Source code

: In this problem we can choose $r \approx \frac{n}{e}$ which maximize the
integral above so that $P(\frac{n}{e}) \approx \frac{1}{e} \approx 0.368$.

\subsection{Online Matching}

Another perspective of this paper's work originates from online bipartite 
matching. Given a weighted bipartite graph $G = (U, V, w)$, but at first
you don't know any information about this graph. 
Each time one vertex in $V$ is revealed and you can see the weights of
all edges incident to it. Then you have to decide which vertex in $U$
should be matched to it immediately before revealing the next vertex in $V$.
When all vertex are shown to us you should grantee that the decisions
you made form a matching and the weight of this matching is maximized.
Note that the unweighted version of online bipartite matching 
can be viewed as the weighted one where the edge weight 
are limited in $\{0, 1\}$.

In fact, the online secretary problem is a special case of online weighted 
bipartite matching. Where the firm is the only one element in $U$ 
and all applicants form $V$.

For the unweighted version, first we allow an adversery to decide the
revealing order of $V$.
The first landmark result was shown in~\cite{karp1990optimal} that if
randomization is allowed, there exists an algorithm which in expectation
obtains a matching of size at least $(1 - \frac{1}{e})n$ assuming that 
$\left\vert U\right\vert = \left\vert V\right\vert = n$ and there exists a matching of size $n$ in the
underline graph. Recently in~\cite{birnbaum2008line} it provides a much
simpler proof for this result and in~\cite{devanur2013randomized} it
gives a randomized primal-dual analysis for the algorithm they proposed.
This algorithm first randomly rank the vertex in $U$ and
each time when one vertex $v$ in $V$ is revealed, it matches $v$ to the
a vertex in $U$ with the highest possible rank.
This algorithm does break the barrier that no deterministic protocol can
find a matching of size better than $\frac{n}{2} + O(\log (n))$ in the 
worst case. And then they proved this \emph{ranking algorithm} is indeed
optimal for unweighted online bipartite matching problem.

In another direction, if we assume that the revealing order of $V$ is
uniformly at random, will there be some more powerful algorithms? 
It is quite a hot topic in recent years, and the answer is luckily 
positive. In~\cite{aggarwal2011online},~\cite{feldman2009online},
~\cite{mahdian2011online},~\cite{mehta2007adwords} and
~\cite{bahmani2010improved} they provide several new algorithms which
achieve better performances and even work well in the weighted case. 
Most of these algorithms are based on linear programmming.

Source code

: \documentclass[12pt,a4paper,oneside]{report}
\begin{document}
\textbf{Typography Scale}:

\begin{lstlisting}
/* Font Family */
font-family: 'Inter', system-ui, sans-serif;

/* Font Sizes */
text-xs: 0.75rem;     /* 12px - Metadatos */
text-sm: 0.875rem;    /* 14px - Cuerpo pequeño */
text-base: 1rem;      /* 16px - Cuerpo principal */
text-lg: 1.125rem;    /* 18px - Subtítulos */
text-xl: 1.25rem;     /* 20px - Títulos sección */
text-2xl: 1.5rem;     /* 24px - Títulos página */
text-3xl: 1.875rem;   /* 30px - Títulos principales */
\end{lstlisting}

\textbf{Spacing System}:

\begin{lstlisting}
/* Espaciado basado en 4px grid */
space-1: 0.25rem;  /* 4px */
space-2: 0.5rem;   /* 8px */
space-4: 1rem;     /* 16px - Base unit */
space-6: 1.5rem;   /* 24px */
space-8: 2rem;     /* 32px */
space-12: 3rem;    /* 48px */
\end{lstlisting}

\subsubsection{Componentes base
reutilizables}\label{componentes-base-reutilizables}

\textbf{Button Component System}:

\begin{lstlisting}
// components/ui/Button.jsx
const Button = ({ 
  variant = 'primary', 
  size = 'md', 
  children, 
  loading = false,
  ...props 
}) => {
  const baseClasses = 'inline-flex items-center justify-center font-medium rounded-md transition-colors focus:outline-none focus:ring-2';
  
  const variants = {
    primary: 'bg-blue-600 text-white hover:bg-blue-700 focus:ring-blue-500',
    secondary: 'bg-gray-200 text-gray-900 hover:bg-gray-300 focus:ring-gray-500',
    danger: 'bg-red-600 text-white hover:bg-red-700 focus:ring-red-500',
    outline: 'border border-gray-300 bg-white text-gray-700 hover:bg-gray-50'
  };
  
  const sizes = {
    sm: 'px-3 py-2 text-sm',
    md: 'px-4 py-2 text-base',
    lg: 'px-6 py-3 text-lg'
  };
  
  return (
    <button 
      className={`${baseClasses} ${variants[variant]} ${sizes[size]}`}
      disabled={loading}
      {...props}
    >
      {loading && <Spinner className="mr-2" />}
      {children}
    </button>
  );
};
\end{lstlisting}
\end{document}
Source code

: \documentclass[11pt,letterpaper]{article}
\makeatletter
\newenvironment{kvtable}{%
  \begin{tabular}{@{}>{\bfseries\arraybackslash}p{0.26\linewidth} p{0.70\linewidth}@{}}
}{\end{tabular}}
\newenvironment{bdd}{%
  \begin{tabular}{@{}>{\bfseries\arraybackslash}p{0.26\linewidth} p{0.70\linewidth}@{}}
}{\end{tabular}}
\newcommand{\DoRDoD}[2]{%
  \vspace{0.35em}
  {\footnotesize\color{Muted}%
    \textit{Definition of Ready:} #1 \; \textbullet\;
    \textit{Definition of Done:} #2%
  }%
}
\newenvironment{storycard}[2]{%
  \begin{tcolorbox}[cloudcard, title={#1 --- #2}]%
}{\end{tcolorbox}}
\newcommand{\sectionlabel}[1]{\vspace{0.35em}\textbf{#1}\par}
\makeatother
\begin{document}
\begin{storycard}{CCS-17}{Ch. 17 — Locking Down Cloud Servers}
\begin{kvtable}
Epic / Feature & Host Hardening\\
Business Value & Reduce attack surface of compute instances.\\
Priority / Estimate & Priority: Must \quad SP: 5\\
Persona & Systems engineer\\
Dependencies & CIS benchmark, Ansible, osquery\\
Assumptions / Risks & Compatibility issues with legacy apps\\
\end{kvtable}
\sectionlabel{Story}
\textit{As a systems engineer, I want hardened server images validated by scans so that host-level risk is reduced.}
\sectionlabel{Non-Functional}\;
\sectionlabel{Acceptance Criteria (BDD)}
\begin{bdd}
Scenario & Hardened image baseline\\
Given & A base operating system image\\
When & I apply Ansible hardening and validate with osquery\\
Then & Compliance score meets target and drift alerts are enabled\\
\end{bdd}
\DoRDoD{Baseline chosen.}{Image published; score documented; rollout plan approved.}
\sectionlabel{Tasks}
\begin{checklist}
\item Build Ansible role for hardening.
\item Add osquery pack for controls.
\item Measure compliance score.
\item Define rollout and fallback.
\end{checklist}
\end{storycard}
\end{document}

▬▬▬▬▬▬

■ Directions for this task
In the entries above, the lines between the one holding "which maximize the" and the one holding "find a matching", inclusive, are to be printed exactly as written, and those alone.

■ Answer space
: In this problem we can choose $r \approx \frac{n}{e}$ which maximize the
integral above so that $P(\frac{n}{e}) \approx \frac{1}{e} \approx 0.368$.

\subsection{Online Matching}

Another perspective of this paper's work originates from online bipartite 
matching. Given a weighted bipartite graph $G = (U, V, w)$, but at first
you don't know any information about this graph. 
Each time one vertex in $V$ is revealed and you can see the weights of
all edges incident to it. Then you have to decide which vertex in $U$
should be matched to it immediately before revealing the next vertex in $V$.
When all vertex are shown to us you should grantee that the decisions
you made form a matching and the weight of this matching is maximized.
Note that the unweighted version of online bipartite matching 
can be viewed as the weighted one where the edge weight 
are limited in $\{0, 1\}$.

In fact, the online secretary problem is a special case of online weighted 
bipartite matching. Where the firm is the only one element in $U$ 
and all applicants form $V$.

For the unweighted version, first we allow an adversery to decide the
revealing order of $V$.
The first landmark result was shown in~\cite{karp1990optimal} that if
randomization is allowed, there exists an algorithm which in expectation
obtains a matching of size at least $(1 - \frac{1}{e})n$ assuming that 
$\left\vert U\right\vert = \left\vert V\right\vert = n$ and there exists a matching of size $n$ in the
underline graph. Recently in~\cite{birnbaum2008line} it provides a much
simpler proof for this result and in~\cite{devanur2013randomized} it
gives a randomized primal-dual analysis for the algorithm they proposed.
This algorithm first randomly rank the vertex in $U$ and
each time when one vertex $v$ in $V$ is revealed, it matches $v$ to the
a vertex in $U$ with the highest possible rank.
This algorithm does break the barrier that no deterministic protocol can
find a matching of size better than $\frac{n}{2} + O(\log (n))$ in the 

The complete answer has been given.